Se è vero, come è vero, che ogni crisi è sempre anche una opportunità di miglioramento, possiamo tutti insieme convenire che l’epidemia di Covid, mettendo a nudo i problemi del nostro sistema sanitario (che pure ha dimostrato di reggere a una tragedia mai vista nella storia recente) ci dà la possibilità di ripensare l’organizzazione della sanità.

È molto probabile che una buona parte dei fondi e delle risorse che tramite il programma Next Generation EU verranno impiegate nel nostro paese, vengano indirizzate verso la sanità, ma è lecito chiedersi: è solo di questo che abbiamo bisogno?

Il timore di una politica fatta solo di spesa, che vada verso un potenziamento del sistema attraverso un finanziamento straordinario, ma senza risolvere le criticità strutturali, ci fa prevedere un potenziamento senza riforma, e questo non è sufficiente. Per evitare il corto circuito, potenziamento e riforma devono andare avanti insieme.

Non è solo un problema di tenuta: è anche un problema di inadeguatezza. Basta potenziare il territorio o il territorio, alla luce delle esperienze fatte (compresa la pandemia), va radicalmente ripensato? Esiste una nuova idea di territorio? Un progetto organico? Una visione? Ascoltando gli addetti ai lavori (medici, sanitari, operatori della salute e dell’assistenza) che credono nel proprio lavoro e nella propria “missione”, mi sembra che emergano due necessità: riformare il concetto di tutela della salute e cambiare il modello di governo della sanità.

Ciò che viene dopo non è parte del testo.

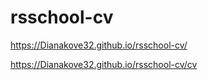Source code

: # rsschool-cv
https://Dianakove32.github.io/rsschool-cv/

https://Dianakove32.github.io/rsschool-cv/cv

Riformare il concetto di tutela della salute è oggi indispensabile per responsabilizzare il cittadino. Nel corso di questa pandemia si è visto (in tutta la sua drammaticità) che l’idea di tutela è un concetto anacronistico che non funziona più. Non più solo delega a medici o ospedali rispetto ai bisogni individuali e collettivi di salute, bensì un nuovo patto “medico/cittadino” che fornisca chiarezza sui diritti e sui doveri di ciascuno.

Cambiare il modello di governo della sanità, inoltre, è urgente visto che è evidente che la formula “aziendale” delle ex Asl (Asst in Lombardia) pur magari producendo risultati in termini di risparmio economico, ha ridotto i medici a dei burocrati e i pazienti in utenti con tutti diritti e nessun dovere.

Semmai l’idea è quella di pensare a un sistema organizzato per comunità, inteso come un sistema il più vicino, il più prossimo al territorio e ai suoi bisogni di salute. In questo modo sarebbe possibile anche recuperare quella integrazione socio-assistenziale che molte difficoltà ha incontrato negli ultimi tempi, rispondendo all’invecchiamento della popolazione e all’aumento delle malattie croniche con modelli nei quali tutta la “filiera” della salute, dai medici di base ai poliambulatori specialistici, dalle cliniche alle farmacie, dalle RSA ai servizi domiciliari, fanno rete e si integrano per il bene dei cittadini. Il sistema sanità è a un punto di non ritorno: o si fanno delle riforme vere o salta tutto.